- **Exercise description**:
What you need to do is retype every entry exactly as written.

(Saved data entries)
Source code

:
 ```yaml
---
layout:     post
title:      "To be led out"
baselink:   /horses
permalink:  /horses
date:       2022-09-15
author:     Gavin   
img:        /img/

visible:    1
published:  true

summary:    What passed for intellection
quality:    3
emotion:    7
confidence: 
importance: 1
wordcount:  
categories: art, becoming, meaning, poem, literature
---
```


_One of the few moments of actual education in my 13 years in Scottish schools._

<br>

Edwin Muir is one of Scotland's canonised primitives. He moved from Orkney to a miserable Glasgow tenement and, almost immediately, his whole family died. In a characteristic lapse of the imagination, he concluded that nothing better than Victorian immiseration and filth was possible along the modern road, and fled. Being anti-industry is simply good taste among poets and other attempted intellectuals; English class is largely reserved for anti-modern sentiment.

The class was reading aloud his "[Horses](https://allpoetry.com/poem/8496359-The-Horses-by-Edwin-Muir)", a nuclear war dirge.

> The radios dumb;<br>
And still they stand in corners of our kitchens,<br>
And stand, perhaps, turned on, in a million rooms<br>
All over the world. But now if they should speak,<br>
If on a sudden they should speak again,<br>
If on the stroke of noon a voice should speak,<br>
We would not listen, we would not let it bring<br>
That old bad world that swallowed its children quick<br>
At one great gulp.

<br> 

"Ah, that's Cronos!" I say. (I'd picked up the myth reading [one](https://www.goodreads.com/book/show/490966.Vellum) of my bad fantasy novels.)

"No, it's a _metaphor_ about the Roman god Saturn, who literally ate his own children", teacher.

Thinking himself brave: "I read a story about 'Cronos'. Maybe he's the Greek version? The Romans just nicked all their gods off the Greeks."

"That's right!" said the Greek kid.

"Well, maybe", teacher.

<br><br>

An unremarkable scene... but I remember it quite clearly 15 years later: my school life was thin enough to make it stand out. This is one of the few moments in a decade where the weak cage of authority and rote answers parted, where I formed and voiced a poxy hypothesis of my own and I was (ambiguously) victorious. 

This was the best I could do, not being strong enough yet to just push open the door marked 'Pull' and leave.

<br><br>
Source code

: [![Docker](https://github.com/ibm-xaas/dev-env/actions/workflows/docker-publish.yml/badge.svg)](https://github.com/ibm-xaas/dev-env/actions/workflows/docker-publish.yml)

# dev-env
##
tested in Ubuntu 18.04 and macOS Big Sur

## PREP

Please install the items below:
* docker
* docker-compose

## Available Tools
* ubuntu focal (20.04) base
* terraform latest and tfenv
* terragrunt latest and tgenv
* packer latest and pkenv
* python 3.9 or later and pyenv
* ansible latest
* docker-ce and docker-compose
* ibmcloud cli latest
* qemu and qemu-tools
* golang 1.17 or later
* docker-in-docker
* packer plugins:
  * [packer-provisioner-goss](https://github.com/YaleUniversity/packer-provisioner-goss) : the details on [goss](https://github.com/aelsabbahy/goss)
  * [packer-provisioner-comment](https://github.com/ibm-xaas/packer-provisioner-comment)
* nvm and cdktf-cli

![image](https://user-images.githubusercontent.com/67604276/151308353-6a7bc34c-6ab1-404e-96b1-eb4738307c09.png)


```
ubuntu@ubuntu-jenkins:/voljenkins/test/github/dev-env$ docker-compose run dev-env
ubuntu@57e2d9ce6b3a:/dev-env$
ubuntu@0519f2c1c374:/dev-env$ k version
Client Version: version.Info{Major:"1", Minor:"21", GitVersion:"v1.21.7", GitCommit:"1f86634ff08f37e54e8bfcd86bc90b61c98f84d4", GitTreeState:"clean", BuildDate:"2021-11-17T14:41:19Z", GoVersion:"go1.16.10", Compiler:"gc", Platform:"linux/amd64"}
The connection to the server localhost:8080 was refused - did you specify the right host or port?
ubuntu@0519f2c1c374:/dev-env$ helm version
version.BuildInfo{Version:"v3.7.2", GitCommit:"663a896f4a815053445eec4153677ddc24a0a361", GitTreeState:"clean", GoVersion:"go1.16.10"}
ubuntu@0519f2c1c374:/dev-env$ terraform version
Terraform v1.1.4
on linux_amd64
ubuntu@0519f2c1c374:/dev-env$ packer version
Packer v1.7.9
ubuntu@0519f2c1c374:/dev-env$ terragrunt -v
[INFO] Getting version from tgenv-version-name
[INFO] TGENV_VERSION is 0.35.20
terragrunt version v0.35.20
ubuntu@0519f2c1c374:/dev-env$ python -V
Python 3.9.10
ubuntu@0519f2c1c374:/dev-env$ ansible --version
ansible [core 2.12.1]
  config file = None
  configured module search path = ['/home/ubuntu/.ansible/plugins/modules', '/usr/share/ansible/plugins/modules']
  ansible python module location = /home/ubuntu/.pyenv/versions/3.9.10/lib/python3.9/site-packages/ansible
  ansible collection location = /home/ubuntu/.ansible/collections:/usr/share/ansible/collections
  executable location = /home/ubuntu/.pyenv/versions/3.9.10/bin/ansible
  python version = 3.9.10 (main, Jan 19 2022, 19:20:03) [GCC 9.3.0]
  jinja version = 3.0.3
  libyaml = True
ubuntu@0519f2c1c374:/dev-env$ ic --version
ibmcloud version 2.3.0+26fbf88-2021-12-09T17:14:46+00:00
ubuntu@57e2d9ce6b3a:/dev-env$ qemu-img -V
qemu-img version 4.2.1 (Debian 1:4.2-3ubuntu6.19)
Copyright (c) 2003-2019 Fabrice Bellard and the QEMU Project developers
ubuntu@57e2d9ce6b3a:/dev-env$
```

- **The answer**:
Source code

:
 ```yaml
---
layout:     post
title:      "To be led out"
baselink:   /horses
permalink:  /horses
date:       2022-09-15
author:     Gavin   
img:        /img/

visible:    1
published:  true

summary:    What passed for intellection
quality:    3
emotion:    7
confidence: 
importance: 1
wordcount:  
categories: art, becoming, meaning, poem, literature
---
```


_One of the few moments of actual education in my 13 years in Scottish schools._

<br>

Edwin Muir is one of Scotland's canonised primitives. He moved from Orkney to a miserable Glasgow tenement and, almost immediately, his whole family died. In a characteristic lapse of the imagination, he concluded that nothing better than Victorian immiseration and filth was possible along the modern road, and fled. Being anti-industry is simply good taste among poets and other attempted intellectuals; English class is largely reserved for anti-modern sentiment.

The class was reading aloud his "[Horses](https://allpoetry.com/poem/8496359-The-Horses-by-Edwin-Muir)", a nuclear war dirge.

> The radios dumb;<br>
And still they stand in corners of our kitchens,<br>
And stand, perhaps, turned on, in a million rooms<br>
All over the world. But now if they should speak,<br>
If on a sudden they should speak again,<br>
If on the stroke of noon a voice should speak,<br>
We would not listen, we would not let it bring<br>
That old bad world that swallowed its children quick<br>
At one great gulp.

<br> 

"Ah, that's Cronos!" I say. (I'd picked up the myth reading [one](https://www.goodreads.com/book/show/490966.Vellum) of my bad fantasy novels.)

"No, it's a _metaphor_ about the Roman god Saturn, who literally ate his own children", teacher.

Thinking himself brave: "I read a story about 'Cronos'. Maybe he's the Greek version? The Romans just nicked all their gods off the Greeks."

"That's right!" said the Greek kid.

"Well, maybe", teacher.

<br><br>

An unremarkable scene... but I remember it quite clearly 15 years later: my school life was thin enough to make it stand out. This is one of the few moments in a decade where the weak cage of authority and rote answers parted, where I formed and voiced a poxy hypothesis of my own and I was (ambiguously) victorious. 

This was the best I could do, not being strong enough yet to just push open the door marked 'Pull' and leave.

<br><br>
Source code

: [![Docker](https://github.com/ibm-xaas/dev-env/actions/workflows/docker-publish.yml/badge.svg)](https://github.com/ibm-xaas/dev-env/actions/workflows/docker-publish.yml)

# dev-env
##
tested in Ubuntu 18.04 and macOS Big Sur

## PREP

Please install the items below:
* docker
* docker-compose

## Available Tools
* ubuntu focal (20.04) base
* terraform latest and tfenv
* terragrunt latest and tgenv
* packer latest and pkenv
* python 3.9 or later and pyenv
* ansible latest
* docker-ce and docker-compose
* ibmcloud cli latest
* qemu and qemu-tools
* golang 1.17 or later
* docker-in-docker
* packer plugins:
  * [packer-provisioner-goss](https://github.com/YaleUniversity/packer-provisioner-goss) : the details on [goss](https://github.com/aelsabbahy/goss)
  * [packer-provisioner-comment](https://github.com/ibm-xaas/packer-provisioner-comment)
* nvm and cdktf-cli

![image](https://user-images.githubusercontent.com/67604276/151308353-6a7bc34c-6ab1-404e-96b1-eb4738307c09.png)


```
ubuntu@ubuntu-jenkins:/voljenkins/test/github/dev-env$ docker-compose run dev-env
ubuntu@57e2d9ce6b3a:/dev-env$
ubuntu@0519f2c1c374:/dev-env$ k version
Client Version: version.Info{Major:"1", Minor:"21", GitVersion:"v1.21.7", GitCommit:"1f86634ff08f37e54e8bfcd86bc90b61c98f84d4", GitTreeState:"clean", BuildDate:"2021-11-17T14:41:19Z", GoVersion:"go1.16.10", Compiler:"gc", Platform:"linux/amd64"}
The connection to the server localhost:8080 was refused - did you specify the right host or port?
ubuntu@0519f2c1c374:/dev-env$ helm version
version.BuildInfo{Version:"v3.7.2", GitCommit:"663a896f4a815053445eec4153677ddc24a0a361", GitTreeState:"clean", GoVersion:"go1.16.10"}
ubuntu@0519f2c1c374:/dev-env$ terraform version
Terraform v1.1.4
on linux_amd64
ubuntu@0519f2c1c374:/dev-env$ packer version
Packer v1.7.9
ubuntu@0519f2c1c374:/dev-env$ terragrunt -v
[INFO] Getting version from tgenv-version-name
[INFO] TGENV_VERSION is 0.35.20
terragrunt version v0.35.20
ubuntu@0519f2c1c374:/dev-env$ python -V
Python 3.9.10
ubuntu@0519f2c1c374:/dev-env$ ansible --version
ansible [core 2.12.1]
  config file = None
  configured module search path = ['/home/ubuntu/.ansible/plugins/modules', '/usr/share/ansible/plugins/modules']
  ansible python module location = /home/ubuntu/.pyenv/versions/3.9.10/lib/python3.9/site-packages/ansible
  ansible collection location = /home/ubuntu/.ansible/collections:/usr/share/ansible/collections
  executable location = /home/ubuntu/.pyenv/versions/3.9.10/bin/ansible
  python version = 3.9.10 (main, Jan 19 2022, 19:20:03) [GCC 9.3.0]
  jinja version = 3.0.3
  libyaml = True
ubuntu@0519f2c1c374:/dev-env$ ic --version
ibmcloud version 2.3.0+26fbf88-2021-12-09T17:14:46+00:00
ubuntu@57e2d9ce6b3a:/dev-env$ qemu-img -V
qemu-img version 4.2.1 (Debian 1:4.2-3ubuntu6.19)
Copyright (c) 2003-2019 Fabrice Bellard and the QEMU Project developers
ubuntu@57e2d9ce6b3a:/dev-env$
```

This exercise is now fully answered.